Strategies For Your Investments

Investments

Making sensible investments starts with understanding certain aspects of the investment world. Ongoing research and planning goes a long way when attempting to protect your money and save for the future. Finding the best type of investment for your individual needs can be overwhelming, especially if you are just starting out. Since investing money is such a broad area, it is essential to have a plan, or investment strategy.

Strategy #1 – Savings Bonds Investments

Considered one of the safest types of investments, savings bonds are debt securities that are issued by the United States Department of Treasury. There are two types of bonds. EE bonds are paper-type bonds that most people are familiar with, and I bonds. I bonds are somewhat different than the EE bonds. Saving bonds are a long-term investment that accrue fixed or market value interest every six months. Starting out at $25, these investments are affordable and safe. They are completely secure and will be replaced if they are lost or stolen.

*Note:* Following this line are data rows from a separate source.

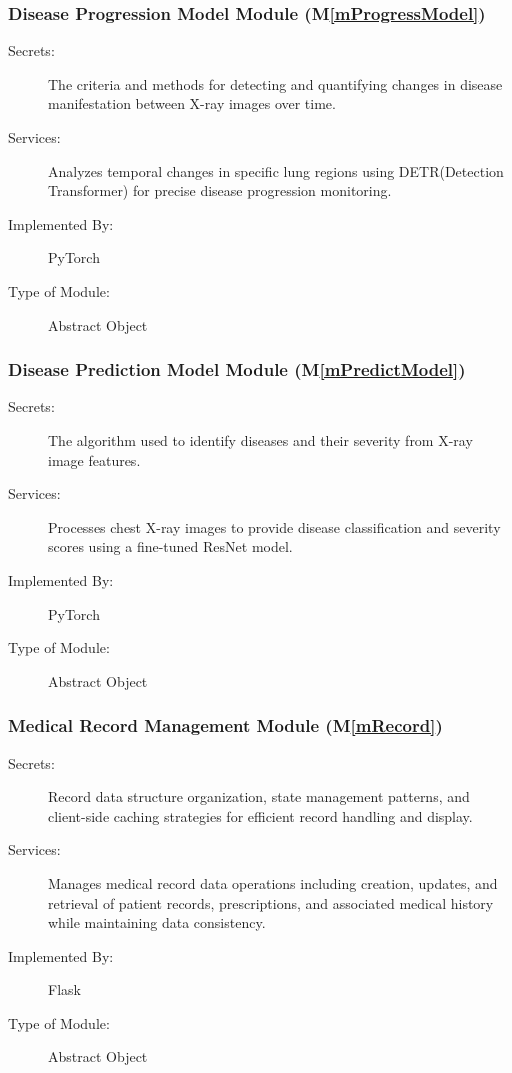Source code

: \documentclass[12pt, titlepage]{article}
\newcommand{\mref}[1]{M\ref{#1}}
\begin{document}
\subsubsection{Disease Progression Model Module (\mref{mProgressModel})}
\begin{description}
\item[Secrets:] The criteria and methods for detecting and quantifying changes in disease manifestation between X-ray images over time.
\item[Services:] Analyzes temporal changes in specific lung regions using DETR(Detection Transformer) for precise disease progression monitoring.
\item[Implemented By:] PyTorch
\item[Type of Module:] Abstract Object
\end{description}

\subsubsection{Disease Prediction Model Module (\mref{mPredictModel})}
\begin{description}
\item[Secrets:] The algorithm used to identify diseases and their severity from X-ray image features.
\item[Services:] Processes chest X-ray images to provide disease classification and severity scores using a fine-tuned ResNet model.
\item[Implemented By:] PyTorch
\item[Type of Module:] Abstract Object
\end{description}

\subsubsection{Medical Record Management Module (\mref{mRecord})}
\begin{description}
\item[Secrets:] Record data structure organization, state management patterns, and client-side caching strategies for efficient record handling and display.
\item[Services:] Manages medical record data operations including creation, updates, and retrieval of patient records, prescriptions, and associated medical history while maintaining data consistency.
\item[Implemented By:] Flask
\item[Type of Module:] Abstract Object
\end{description}
\end{document}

Strategy #2 – 401K / RRSP Investments

A 401k plan (called an RRSP or Registered Retirement Savings Plan in Canada) is an investment in which companies allow their employees to make contributions of a specified maximum amount each year. The employers usually also make contributions by matching a certain percentage with the employee. These plans were taken on by employers as an alternative retirement plan. The employee chooses where their savings will be invested, which usually consists of a combination of stocks, bonds and money market investments. One advantage to 401k plans / RRSPs is that they are tax-deferred investments, however, they are greatly penalized if taken out prematurely.